Data excerpts »
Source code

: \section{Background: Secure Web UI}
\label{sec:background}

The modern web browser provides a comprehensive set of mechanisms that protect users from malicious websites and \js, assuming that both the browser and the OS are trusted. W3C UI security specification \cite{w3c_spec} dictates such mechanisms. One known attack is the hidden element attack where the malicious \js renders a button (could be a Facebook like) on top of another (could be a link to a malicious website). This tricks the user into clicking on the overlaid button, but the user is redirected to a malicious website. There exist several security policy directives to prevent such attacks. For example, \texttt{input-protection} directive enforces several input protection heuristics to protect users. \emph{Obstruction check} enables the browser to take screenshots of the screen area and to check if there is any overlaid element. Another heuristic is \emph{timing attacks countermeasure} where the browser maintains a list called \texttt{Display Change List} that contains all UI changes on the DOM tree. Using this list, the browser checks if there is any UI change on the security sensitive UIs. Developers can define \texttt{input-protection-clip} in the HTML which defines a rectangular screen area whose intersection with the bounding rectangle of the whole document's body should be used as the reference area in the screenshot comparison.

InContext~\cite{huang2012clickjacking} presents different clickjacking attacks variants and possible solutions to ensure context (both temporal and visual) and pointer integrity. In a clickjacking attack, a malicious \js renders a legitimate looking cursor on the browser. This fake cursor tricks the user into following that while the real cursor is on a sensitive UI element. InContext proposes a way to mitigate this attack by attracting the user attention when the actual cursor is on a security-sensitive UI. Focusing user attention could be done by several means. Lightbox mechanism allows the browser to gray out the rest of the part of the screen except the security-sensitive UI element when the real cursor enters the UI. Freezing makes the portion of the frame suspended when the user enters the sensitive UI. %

* * *

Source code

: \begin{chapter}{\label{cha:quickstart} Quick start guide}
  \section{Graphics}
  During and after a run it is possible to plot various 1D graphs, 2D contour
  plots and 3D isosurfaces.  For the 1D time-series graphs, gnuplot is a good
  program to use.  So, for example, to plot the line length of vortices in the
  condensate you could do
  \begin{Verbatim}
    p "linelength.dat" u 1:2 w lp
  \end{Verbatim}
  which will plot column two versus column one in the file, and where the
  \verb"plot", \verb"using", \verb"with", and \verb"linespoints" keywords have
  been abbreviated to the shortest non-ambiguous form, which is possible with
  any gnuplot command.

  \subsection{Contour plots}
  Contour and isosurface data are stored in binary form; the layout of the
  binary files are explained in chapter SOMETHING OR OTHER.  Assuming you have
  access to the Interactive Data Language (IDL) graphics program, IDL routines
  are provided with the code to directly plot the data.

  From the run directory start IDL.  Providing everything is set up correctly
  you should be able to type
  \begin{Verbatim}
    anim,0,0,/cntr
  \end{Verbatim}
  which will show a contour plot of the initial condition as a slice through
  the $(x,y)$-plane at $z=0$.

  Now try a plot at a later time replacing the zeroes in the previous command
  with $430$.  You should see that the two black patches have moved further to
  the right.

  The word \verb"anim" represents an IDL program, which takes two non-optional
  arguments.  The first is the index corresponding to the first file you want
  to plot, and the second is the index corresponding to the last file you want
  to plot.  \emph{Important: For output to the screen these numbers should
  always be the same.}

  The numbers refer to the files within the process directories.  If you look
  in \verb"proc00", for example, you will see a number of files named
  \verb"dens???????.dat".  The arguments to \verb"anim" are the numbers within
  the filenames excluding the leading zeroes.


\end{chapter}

...

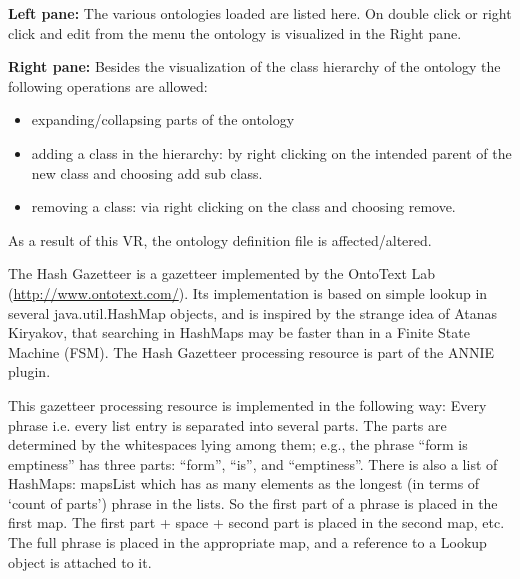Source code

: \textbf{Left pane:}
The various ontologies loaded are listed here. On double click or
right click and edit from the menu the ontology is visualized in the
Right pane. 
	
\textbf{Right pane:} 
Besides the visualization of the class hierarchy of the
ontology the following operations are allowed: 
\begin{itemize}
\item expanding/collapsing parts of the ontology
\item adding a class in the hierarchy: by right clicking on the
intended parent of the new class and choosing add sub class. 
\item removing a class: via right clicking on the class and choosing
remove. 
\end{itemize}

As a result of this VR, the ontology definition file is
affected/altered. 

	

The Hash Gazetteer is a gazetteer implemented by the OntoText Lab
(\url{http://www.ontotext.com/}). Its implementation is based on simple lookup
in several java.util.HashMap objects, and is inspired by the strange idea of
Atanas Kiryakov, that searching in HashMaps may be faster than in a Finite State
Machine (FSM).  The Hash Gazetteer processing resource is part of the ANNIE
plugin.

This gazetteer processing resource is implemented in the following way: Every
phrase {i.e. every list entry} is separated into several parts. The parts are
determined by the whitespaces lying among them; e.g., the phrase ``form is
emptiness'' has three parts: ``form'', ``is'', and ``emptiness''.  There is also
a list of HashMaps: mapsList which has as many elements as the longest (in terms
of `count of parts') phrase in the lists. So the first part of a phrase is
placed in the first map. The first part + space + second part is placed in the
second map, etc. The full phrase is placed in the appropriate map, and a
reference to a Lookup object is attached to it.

Task to carry out » Look through the data above and return exactly the lines from the one that contains "condensate you could do" to the one that contains "are provided with", inclusive, with nothing else.

Finished task »
  condensate you could do
  \begin{Verbatim}
    p "linelength.dat" u 1:2 w lp
  \end{Verbatim}
  which will plot column two versus column one in the file, and where the
  \verb"plot", \verb"using", \verb"with", and \verb"linespoints" keywords have
  been abbreviated to the shortest non-ambiguous form, which is possible with
  any gnuplot command.

  \subsection{Contour plots}
  Contour and isosurface data are stored in binary form; the layout of the
  binary files are explained in chapter SOMETHING OR OTHER.  Assuming you have
  access to the Interactive Data Language (IDL) graphics program, IDL routines
  are provided with the code to directly plot the data.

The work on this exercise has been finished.